FParsec: backtracking `sepBy`

2019-06-21 16:22发布

问题:

Consider the following toy grammar and parser:

(* in EBNF:
  ap = "a", { "ba" }
  bp = ap, "bc"
*)
let ap = sepBy1 (pstring "a") (pstring "b")
let bp = ap .>> (pstring "bc")
let test = run bp "abababc"

I get the following output:

Error in Ln: 1 Col: 7
abababc
      ^
Expecting: 'a'

Clearly sepBy1 sees the last b and expects it to lead into another a, failing when it doesn't find one. Is there a variant of sepBy1 which would backtrack over b and make this parse succeed? Is there any reason why I shouldn't use that instead?

回答1:

This is one way to implement such a variant of sepBy1:

let backtrackingSepBy1 p sep = pipe2 p (many (sep >>? p)) (fun hd tl -> hd::tl)

Avoiding backtracking in your parser grammar usually makes the parser faster, more portable and easier to debug. Hence, if you have the chance to avoid backtracking by restructuring the grammar (without complicating it too much), I'd recommend doing it.



回答2:

I've been looking through the FParsec source for the sepBy family of functions, and it looks like there's no way (currently) to do precisely what you're asking for with any of the sepBy functions. However, you might be able to approximate it well enough if your separator parser is simple.

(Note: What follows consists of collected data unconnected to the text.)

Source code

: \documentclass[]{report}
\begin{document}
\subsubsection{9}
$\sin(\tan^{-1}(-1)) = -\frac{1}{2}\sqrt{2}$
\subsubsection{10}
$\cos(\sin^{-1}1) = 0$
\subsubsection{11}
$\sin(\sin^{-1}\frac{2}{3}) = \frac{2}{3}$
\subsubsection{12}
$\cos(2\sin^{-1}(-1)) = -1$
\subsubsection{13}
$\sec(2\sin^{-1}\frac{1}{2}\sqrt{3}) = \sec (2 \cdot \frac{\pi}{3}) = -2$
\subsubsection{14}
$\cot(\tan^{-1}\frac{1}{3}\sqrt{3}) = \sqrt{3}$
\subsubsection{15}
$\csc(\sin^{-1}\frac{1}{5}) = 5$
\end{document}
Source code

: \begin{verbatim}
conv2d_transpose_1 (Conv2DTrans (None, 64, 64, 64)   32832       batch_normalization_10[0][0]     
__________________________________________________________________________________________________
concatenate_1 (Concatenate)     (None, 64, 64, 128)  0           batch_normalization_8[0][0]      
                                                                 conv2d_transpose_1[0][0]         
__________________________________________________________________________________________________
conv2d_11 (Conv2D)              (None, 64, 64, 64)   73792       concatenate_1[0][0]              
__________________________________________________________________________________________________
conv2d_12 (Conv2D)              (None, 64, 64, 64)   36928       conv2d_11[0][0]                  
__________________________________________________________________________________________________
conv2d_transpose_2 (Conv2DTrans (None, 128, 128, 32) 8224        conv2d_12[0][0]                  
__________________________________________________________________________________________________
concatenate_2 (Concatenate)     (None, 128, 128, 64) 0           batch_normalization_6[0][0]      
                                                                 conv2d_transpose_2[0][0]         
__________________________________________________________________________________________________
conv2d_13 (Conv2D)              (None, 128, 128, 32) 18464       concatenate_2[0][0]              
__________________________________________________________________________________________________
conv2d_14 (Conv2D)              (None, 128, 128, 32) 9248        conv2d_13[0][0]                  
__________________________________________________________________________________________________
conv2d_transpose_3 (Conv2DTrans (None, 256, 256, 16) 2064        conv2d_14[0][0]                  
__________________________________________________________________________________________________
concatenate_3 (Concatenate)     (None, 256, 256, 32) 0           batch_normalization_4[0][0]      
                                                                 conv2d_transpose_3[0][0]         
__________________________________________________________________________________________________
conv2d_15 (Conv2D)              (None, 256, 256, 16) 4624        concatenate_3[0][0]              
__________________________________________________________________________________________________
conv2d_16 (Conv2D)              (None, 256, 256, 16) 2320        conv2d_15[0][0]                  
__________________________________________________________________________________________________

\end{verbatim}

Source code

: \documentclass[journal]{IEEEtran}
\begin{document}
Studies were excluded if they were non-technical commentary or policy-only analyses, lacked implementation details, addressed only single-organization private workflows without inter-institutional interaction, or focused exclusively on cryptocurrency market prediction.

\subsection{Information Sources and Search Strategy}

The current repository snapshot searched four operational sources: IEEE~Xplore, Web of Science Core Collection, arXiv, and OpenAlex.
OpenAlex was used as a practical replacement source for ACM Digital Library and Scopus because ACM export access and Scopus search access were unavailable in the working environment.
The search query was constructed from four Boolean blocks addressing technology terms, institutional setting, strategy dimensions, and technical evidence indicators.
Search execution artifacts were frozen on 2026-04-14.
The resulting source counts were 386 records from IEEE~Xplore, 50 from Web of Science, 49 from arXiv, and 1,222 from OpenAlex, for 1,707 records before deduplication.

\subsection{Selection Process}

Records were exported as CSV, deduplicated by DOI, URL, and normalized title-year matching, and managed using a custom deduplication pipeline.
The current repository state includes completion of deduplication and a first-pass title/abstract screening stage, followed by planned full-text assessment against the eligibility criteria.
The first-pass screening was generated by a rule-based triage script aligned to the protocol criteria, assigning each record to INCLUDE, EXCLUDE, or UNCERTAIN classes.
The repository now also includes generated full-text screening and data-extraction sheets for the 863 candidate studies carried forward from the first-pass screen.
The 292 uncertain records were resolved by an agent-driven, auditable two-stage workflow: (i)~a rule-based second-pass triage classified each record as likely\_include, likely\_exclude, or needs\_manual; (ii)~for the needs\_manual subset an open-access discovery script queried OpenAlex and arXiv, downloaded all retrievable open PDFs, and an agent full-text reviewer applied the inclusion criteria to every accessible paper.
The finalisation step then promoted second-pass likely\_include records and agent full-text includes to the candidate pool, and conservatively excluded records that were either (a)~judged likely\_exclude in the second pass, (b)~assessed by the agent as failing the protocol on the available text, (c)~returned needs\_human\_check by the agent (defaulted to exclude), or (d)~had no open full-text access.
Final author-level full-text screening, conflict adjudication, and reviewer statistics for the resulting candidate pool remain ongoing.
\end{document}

To approximate what you're looking for, you could try using sepEndBy, or more likely sepEndBy1 in your case. Its intended use is to consume things like Python syntax for lists, where the final item is allowed to have a trailing comma: [ 1, 2, 3, ]. Using sepEndBy1 will consume the final separator, because that's what you want in its intended use. In your use case, though, you would have to work around the fact that sepEndBy1 consumes the final separator. E.g.,

// This parser will be either a separator *or* a prefix of the next item
let sharedParser = pstring "b"

let ap = sepEndBy1 (pstring "a") sharedParser
let restOfBp = pstring "c"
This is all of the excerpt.